Now the honest part. You pay three things monthly — mortgage, rent, and a service charge — and the rent rises with inflation-linked reviews. You are a leaseholder, and on most leases you carry 100% of repairs and maintenance even while owning 25% of the home (newer model leases add a 10-year initial repair period covering some external costs — check which lease you are being offered). Buying further shares ("staircasing") is possible, and newer leases allow 1% increments with capped fees, but each traditional staircasing round involves a valuation and legal costs. Selling is more constrained than open-market ownership: the association typically has a period to find a buyer first. It is a serious, workable route — best judged as "a cheaper, more secure form of renting with equity upside" rather than discounted full ownership.
First Homes: a real discount, in short supply
The First Homes scheme sells selected new-build homes in England to first-time buyers at a discount of at least 30% (some councils set 40% or 50%) against market value.
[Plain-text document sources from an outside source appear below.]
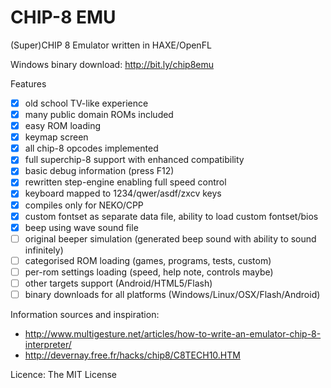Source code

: CHIP-8 EMU
==========

(Super)CHIP 8 Emulator written in HAXE/OpenFL

Windows binary download: http://bit.ly/chip8emu

Features
- [x] old school TV-like experience
- [x] many public domain ROMs included
- [x] easy ROM loading
- [x] keymap screen
- [x] all chip-8 opcodes implemented
- [x] full superchip-8 support with enhanced compatibility
- [x] basic debug information (press F12)
- [x] rewritten step-engine enabling full speed control
- [x] keyboard mapped to 1234/qwer/asdf/zxcv keys
- [x] compiles only for NEKO/CPP
- [x] custom fontset as separate data file, ability to load custom fontset/bios
- [x] beep using wave sound file
- [ ] original beeper simulation (generated beep sound with ability to sound infinitely)
- [ ] categorised ROM loading (games, programs, tests, custom)
- [ ] per-rom settings loading (speed, help note, controls maybe)
- [ ] other targets support (Android/HTML5/Flash)
- [ ] binary downloads for all platforms (Windows/Linux/OSX/Flash/Android)

Information sources and inspiration:
- http://www.multigesture.net/articles/how-to-write-an-emulator-chip-8-interpreter/
- http://devernay.free.fr/hacks/chip8/C8TECH10.HTM

Licence: The MIT License
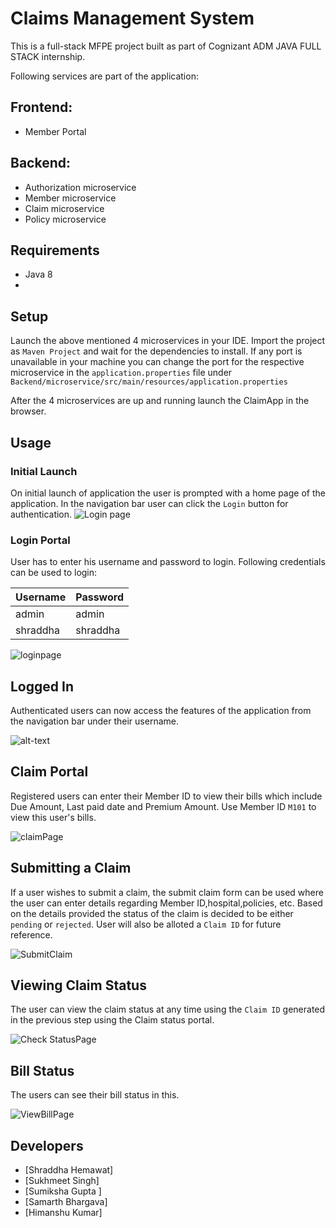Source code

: # Claims Management System

This is a full-stack MFPE project built as part of Cognizant ADM JAVA FULL STACK internship.

Following services are part of the application:
## Frontend:
* Member Portal

## Backend:
* Authorization microservice
* Member microservice
* Claim microservice
* Policy microservice

## Requirements
* Java 8
* 

## Setup

Launch the above mentioned 4 microservices in your IDE. Import the project as `Maven Project` and wait for the dependencies to install. If any port is unavailable in your machine you can change the port for the respective microservice in the `application.properties` file under `Backend/microservice/src/main/resources/application.properties`

After the 4 microservices are up and running launch the ClaimApp in the browser.

## Usage

### Initial Launch

On initial launch of application the user is prompted with a home page of the application. In the navigation bar user can click the `Login` button for authentication.
![Login page](https://user-images.githubusercontent.com/55060443/162374330-d05b32f8-2c5d-4741-bba5-eb0fbd071841.png)




### Login Portal

User has to enter his username and password to login. Following credentials can be used to login:

| Username   | Password| 
| -----------|:--------|
| admin     | admin    |
| shraddha  | shraddha |

![loginpage](https://user-images.githubusercontent.com/55060443/162374653-133b403c-3d79-461f-b6dc-faa1d436321c.png)





## Logged In

Authenticated users can now access the features of the application from the navigation bar under their username.

![alt-text](https://github.com/AayushBangroo/ij025Team3ClaimsManagement/blob/master/Usage%20Images/Features.png)




## Claim Portal

Registered users can enter their Member ID to view their bills which include Due Amount, Last paid date and Premium Amount. 
Use Member ID `M101` to view this user's bills.

![claimPage](https://user-images.githubusercontent.com/55060443/162376551-116554fe-9c88-4218-b194-663151355241.png)

## Submitting a Claim

If a user wishes to submit a claim, the submit claim form can be used where the user can enter details regarding Member ID,hospital,policies, etc. Based on the details provided the status of the claim is decided to be either `pending` or `rejected`. User will also be alloted a `Claim ID` for future reference.

![SubmitClaim](https://user-images.githubusercontent.com/55060443/162376546-b434f663-2e48-432c-a6e8-af73ffb29221.png)

## Viewing Claim Status


The user can view the claim status at any time using the `Claim ID` generated in the previous step using the Claim status portal.


![Check StatusPage](https://user-images.githubusercontent.com/55060443/162376831-15855037-4b7b-4fa1-8d14-e592be057d79.png)

## Bill Status


The users can see their bill status in this.

![ViewBillPage](https://user-images.githubusercontent.com/55060443/162376532-ad7b84e5-96d1-489d-8cf2-a082a29737a2.png)




## Developers

* [Shraddha Hemawat]
* [Sukhmeet Singh]
* [Sumiksha Gupta ]
* [Samarth Bhargava]
* [Himanshu Kumar]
After the discount the price must not exceed £250,000 (£420,000 in London), household income must be £80,000 or less (£90,000 in London), and councils can add local-connection or key-worker priority.
The catch is not the deal — the discount is genuine and stamp duty is charged on the discounted price — but the design: the same percentage discount binds forever, applying when you sell to the next eligible first-time buyer. That preserves affordable stock but caps your resale market. And supply is thin: First Homes are delivered plot-by-plot through planning obligations on new developments, so availability in any one area is patchy. Worth asking every local developer about; not worth building your whole search around.
What no longer exists — and being honest about substitutes
Two headline schemes are gone: Help to Buy equity loans closed to new applications in England in 2023 (Wales ran its version until 2025), and the Help to Buy ISA closed to new savers in 2019 (existing holders can pay in until November 2029 — though the LISA’s bonus terms beat it for most). If a developer or article mentions either as a live option for new buyers, it is out of date.
Also be clear-eyed about developer incentives dressed as schemes — "deposit contributions", "mortgage subsidies", part-exchange offers. They can be genuinely useful, but lenders treat big incentives as price reductions in disguise and may value the property accordingly. Any incentive worth more than about 5% of the price must be declared and can affect your loan.
Stacking what stacks
The good news: the two best schemes combine. A Lifetime ISA deposit and first-time buyer stamp duty relief work happily together on the same purchase (LISA cap £450,000; full SDLT relief only below £500,000 — both fit most first homes outside prime London). Shared ownership can also be bought with a LISA if the total property value is within the cap.
For personalised, regulated guidance on which combination suits your finances, MoneyHelper is the government-backed starting point, and for shared-ownership lease questions the Leasehold Advisory Service offers free advice. Confirm any scheme detail with your solicitor before exchanging — eligibility rules are rigid, and discovering a breach at completion is expensive.